• PROBLEM TO WORK ON
Check every line below for the word "inspiration" and show those that hold it.

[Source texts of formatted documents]
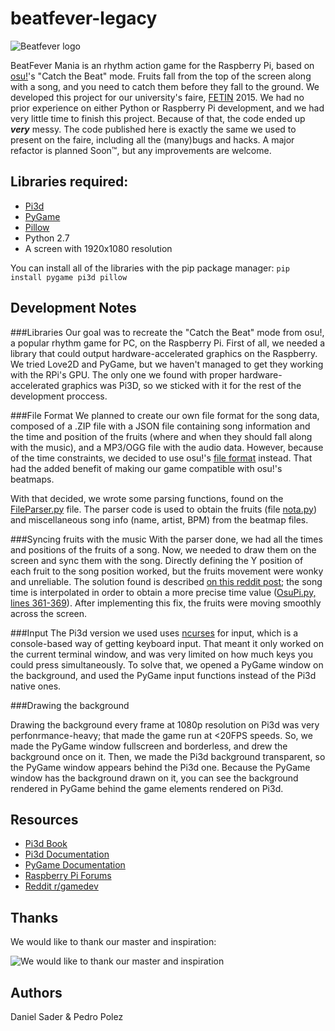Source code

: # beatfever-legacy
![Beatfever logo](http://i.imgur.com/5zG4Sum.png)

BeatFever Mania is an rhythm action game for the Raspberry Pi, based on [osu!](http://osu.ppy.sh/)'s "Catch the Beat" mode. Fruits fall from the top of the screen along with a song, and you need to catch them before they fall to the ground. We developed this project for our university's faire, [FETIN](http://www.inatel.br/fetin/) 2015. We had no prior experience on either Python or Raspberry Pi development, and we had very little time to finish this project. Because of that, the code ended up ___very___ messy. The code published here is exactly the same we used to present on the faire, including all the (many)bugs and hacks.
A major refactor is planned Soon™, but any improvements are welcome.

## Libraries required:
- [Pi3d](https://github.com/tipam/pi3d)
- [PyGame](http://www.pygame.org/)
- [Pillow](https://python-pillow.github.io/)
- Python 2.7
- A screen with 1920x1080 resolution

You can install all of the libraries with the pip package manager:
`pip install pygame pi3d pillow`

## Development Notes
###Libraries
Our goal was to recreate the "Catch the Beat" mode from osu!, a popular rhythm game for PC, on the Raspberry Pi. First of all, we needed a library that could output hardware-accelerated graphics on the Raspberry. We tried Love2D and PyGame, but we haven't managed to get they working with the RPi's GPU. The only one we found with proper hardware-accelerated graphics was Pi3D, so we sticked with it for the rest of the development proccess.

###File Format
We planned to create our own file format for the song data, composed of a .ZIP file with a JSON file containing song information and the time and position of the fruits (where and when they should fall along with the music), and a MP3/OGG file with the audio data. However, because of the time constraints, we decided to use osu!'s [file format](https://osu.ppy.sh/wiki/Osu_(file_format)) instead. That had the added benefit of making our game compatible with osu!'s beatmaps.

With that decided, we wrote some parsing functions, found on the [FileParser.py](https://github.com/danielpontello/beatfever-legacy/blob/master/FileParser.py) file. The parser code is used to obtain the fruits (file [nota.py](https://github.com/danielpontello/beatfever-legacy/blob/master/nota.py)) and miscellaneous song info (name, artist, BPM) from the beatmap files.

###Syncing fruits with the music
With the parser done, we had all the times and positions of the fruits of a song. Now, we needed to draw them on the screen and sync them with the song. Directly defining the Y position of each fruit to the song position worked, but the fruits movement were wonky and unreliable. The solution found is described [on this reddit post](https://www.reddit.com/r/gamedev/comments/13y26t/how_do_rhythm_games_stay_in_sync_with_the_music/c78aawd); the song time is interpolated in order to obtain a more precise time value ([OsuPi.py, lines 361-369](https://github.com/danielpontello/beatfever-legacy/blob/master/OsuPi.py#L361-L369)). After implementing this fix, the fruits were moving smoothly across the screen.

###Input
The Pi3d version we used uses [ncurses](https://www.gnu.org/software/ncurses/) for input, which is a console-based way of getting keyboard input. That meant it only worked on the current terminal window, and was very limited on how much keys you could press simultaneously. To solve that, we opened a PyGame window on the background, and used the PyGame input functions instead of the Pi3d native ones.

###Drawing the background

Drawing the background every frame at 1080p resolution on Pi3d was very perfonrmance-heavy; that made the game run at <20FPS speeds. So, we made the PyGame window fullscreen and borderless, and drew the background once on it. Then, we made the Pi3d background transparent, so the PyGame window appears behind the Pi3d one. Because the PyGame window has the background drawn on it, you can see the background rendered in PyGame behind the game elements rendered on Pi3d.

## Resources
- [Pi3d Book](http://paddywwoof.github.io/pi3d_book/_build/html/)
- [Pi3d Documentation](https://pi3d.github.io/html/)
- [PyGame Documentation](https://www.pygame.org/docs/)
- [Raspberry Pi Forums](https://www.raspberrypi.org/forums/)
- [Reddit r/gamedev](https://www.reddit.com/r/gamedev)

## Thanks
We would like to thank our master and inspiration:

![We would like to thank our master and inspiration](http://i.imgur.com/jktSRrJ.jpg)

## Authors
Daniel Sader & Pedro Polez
...
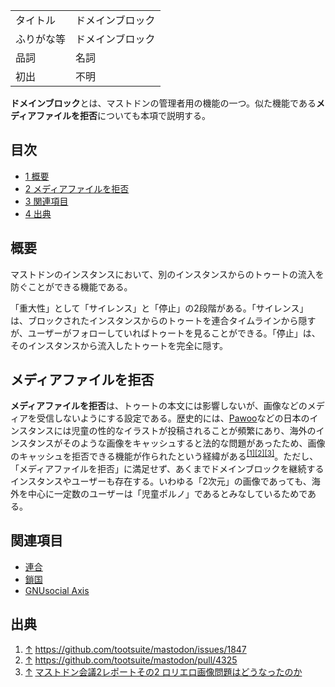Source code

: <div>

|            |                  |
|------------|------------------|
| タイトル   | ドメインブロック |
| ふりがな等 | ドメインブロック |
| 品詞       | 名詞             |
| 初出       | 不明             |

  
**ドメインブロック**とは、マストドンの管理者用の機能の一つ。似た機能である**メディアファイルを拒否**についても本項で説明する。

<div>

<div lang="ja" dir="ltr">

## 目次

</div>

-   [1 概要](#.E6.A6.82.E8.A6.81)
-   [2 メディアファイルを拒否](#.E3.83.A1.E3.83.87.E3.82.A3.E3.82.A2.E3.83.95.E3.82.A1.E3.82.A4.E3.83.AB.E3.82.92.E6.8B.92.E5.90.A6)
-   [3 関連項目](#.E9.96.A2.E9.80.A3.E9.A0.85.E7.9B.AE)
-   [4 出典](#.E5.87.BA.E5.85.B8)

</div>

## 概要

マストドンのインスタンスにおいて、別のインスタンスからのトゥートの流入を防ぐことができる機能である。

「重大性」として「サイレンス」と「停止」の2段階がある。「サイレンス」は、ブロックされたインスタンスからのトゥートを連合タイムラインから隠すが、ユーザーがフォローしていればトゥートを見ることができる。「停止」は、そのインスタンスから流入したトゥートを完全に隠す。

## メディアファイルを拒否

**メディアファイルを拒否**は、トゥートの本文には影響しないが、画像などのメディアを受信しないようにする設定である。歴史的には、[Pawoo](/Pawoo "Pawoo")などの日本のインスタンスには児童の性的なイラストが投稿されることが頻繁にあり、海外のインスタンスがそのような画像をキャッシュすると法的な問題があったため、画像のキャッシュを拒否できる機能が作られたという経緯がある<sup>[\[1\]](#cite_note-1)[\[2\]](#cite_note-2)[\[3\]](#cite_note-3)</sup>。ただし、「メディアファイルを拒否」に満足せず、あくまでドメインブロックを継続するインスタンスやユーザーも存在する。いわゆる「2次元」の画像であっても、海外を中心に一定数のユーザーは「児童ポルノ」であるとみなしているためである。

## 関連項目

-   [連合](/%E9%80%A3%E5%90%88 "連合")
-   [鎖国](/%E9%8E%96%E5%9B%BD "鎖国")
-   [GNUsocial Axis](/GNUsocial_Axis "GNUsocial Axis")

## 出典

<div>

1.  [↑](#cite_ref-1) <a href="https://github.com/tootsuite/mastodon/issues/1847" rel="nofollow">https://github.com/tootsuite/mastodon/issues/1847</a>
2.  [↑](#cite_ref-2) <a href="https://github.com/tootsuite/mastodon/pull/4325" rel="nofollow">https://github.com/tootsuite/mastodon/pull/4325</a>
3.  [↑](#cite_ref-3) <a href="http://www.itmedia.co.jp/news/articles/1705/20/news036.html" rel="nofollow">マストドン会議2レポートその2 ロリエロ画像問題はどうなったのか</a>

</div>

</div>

• THE ANSWER
We would like to thank our master and inspiration:
![We would like to thank our master and inspiration](http://i.imgur.com/jktSRrJ.jpg)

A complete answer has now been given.